This post sponsored by the Glencairn Whisky Glass

The David Nicholson brand was created by the David Sherman Corporation of St. Louis, Missouri, now Luxco. They were a wholesale liquor company purchasing whiskey from many different distilleries to create their own brands as well as representing many of the established brands in Missouri. After Prohibition, they formed a relationship with the Stitzel-Weller distillery, who sold them the whiskey for David Nicholson 1843 Bourbon. 

Luxco has added this expression to the David Nicholson line of Bourbons. It has been a Bourbon made with wheat as the flavoring grain since that relationship was born. The archive at United Distillers had several bottles of this brand in their collection, some as old as 8 years old. They were still getting whiskey from Stitzel-Weller when the distillery shut down. I had an opportunity to taste some of this brand in the 1990s and I really enjoyed it, so I had to pick up a bottle of the David Nicholson Reserve 100 proof while visiting the Lux Row Distillery gift shop last year in Bardstown. I am glad I did.

David Nicholson Reserve Bourbon

Proof: 100

Age: No Age Statement

Nose: A little sweet corn with lots of vanilla, apple, oak and maybe a smidgeon of hazelnut in the background.

Taste: Corn, lots of vanilla with a vague hint of milk chocolate, dates and cherries and a little cinnamon spice and oak. Tasted with a dried cranberry brings forward the dates, cherries and cinnamon flavors, forcing everything else into the background. Tasted with a pecan and the oak and vanilla but loses the fruit and the spice becomes more peppery.

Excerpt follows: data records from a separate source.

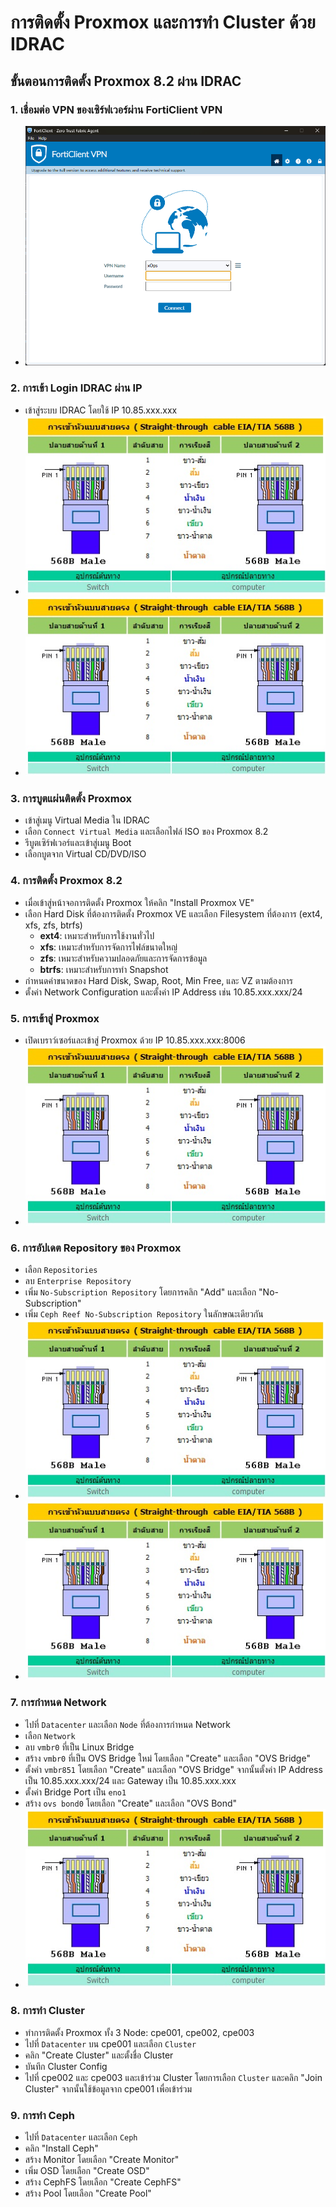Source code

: # การติดตั้ง Proxmox และการทำ Cluster ด้วย IDRAC

## ขั้นตอนการติดตั้ง Proxmox 8.2 ผ่าน IDRAC

### 1. เชื่อมต่อ VPN ของเซิร์ฟเวอร์ผ่าน FortiClient VPN
- ![fortiClientVPN](/image/fortiClientVPN.png)

### 2. การเข้า Login IDRAC ผ่าน IP
- เข้าสู่ระบบ IDRAC โดยใช้ IP 10.85.xxx.xxx
- ![568B](/image/Straight_through_Cable_568B.jpg)
- ![568B](/image/Straight_through_Cable_568B.jpg)

### 3. การบูตแผ่นติดตั้ง Proxmox
- เข้าสู่เมนู Virtual Media ใน IDRAC
- เลือก `Connect Virtual Media` และเลือกไฟล์ ISO ของ Proxmox 8.2
- รีบูตเซิร์ฟเวอร์และเข้าสู่เมนู Boot
- เลือกบูตจาก Virtual CD/DVD/ISO

### 4. การติดตั้ง Proxmox 8.2
- เมื่อเข้าสู่หน้าจอการติดตั้ง Proxmox ให้คลิก "Install Proxmox VE"
- เลือก Hard Disk ที่ต้องการติดตั้ง Proxmox VE และเลือก Filesystem ที่ต้องการ (ext4, xfs, zfs, btrfs)
  - **ext4**: เหมาะสำหรับการใช้งานทั่วไป
  - **xfs**: เหมาะสำหรับการจัดการไฟล์ขนาดใหญ่
  - **zfs**: เหมาะสำหรับความปลอดภัยและการจัดการข้อมูล
  - **btrfs**: เหมาะสำหรับการทำ Snapshot
- กำหนดค่าขนาดของ Hard Disk, Swap, Root, Min Free, และ VZ ตามต้องการ
- ตั้งค่า Network Configuration และตั้งค่า IP Address เช่น 10.85.xxx.xxx/24

### 5. การเข้าสู่ Proxmox
- เปิดเบราว์เซอร์และเข้าสู่ Proxmox ด้วย IP 10.85.xxx.xxx:8006
- ![568B](/image/Straight_through_Cable_568B.jpg)

### 6. การอัปเดต Repository ของ Proxmox
- เลือก `Repositories`
- ลบ `Enterprise Repository`
- เพิ่ม `No-Subscription Repository` โดยการคลิก "Add" และเลือก "No-Subscription"
- เพิ่ม `Ceph Reef No-Subscription Repository` ในลักษณะเดียวกัน
- ![568B](/image/Straight_through_Cable_568B.jpg)
- ![568B](/image/Straight_through_Cable_568B.jpg)

### 7. การกำหนด Network
- ไปที่ `Datacenter` และเลือก `Node` ที่ต้องการกำหนด Network
- เลือก `Network`
- ลบ `vmbr0` ที่เป็น Linux Bridge
- สร้าง `vmbr0` ที่เป็น OVS Bridge ใหม่ โดยเลือก "Create" และเลือก "OVS Bridge"
- ตั้งค่า `vmbr851` โดยเลือก "Create" และเลือก "OVS Bridge" จากนั้นตั้งค่า IP Address เป็น 10.85.xxx.xxx/24 และ Gateway เป็น 10.85.xxx.xxx
- ตั้งค่า Bridge Port เป็น `eno1`
- สร้าง `ovs bond0` โดยเลือก "Create" และเลือก "OVS Bond"
- ![568B](/image/Straight_through_Cable_568B.jpg)

### 8. การทำ Cluster
- ทำการติดตั้ง Proxmox ทั้ง 3 Node: cpe001, cpe002, cpe003
- ไปที่ `Datacenter` บน cpe001 และเลือก `Cluster`
- คลิก "Create Cluster" และตั้งชื่อ Cluster
- บันทึก Cluster Config
- ไปที่ cpe002 และ cpe003 และเข้าร่วม Cluster โดยการเลือก `Cluster` และคลิก "Join Cluster" จากนั้นใช้ข้อมูลจาก cpe001 เพื่อเข้าร่วม

### 9. การทำ Ceph
- ไปที่ `Datacenter` และเลือก `Ceph`
- คลิก "Install Ceph"
- สร้าง Monitor โดยเลือก "Create Monitor"
- เพิ่ม OSD โดยเลือก "Create OSD"
- สร้าง CephFS โดยเลือก "Create CephFS"
- สร้าง Pool โดยเลือก "Create Pool"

Finish: Long and dry with oak and spice – cinnamon and white pepper. The cranberry brings out the cinnamon on the finish to the point it is like a cinnamon candy. The pecan makes the finish very long and dry, dominated by oak tannins and pepper.

I thought I would pair this Bourbon with a Fuente Opus X cigar. I find the smoke to have some barnyard earthiness of hay, rich tobacco and vanilla with a bit of cedar spiciness. The Bourbon made the smoke sweeter with notes of caramel and dried fruit. The smoke really brought forward that milk chocolate note and enhanced the cinnamon on the finish. I liked this pairing.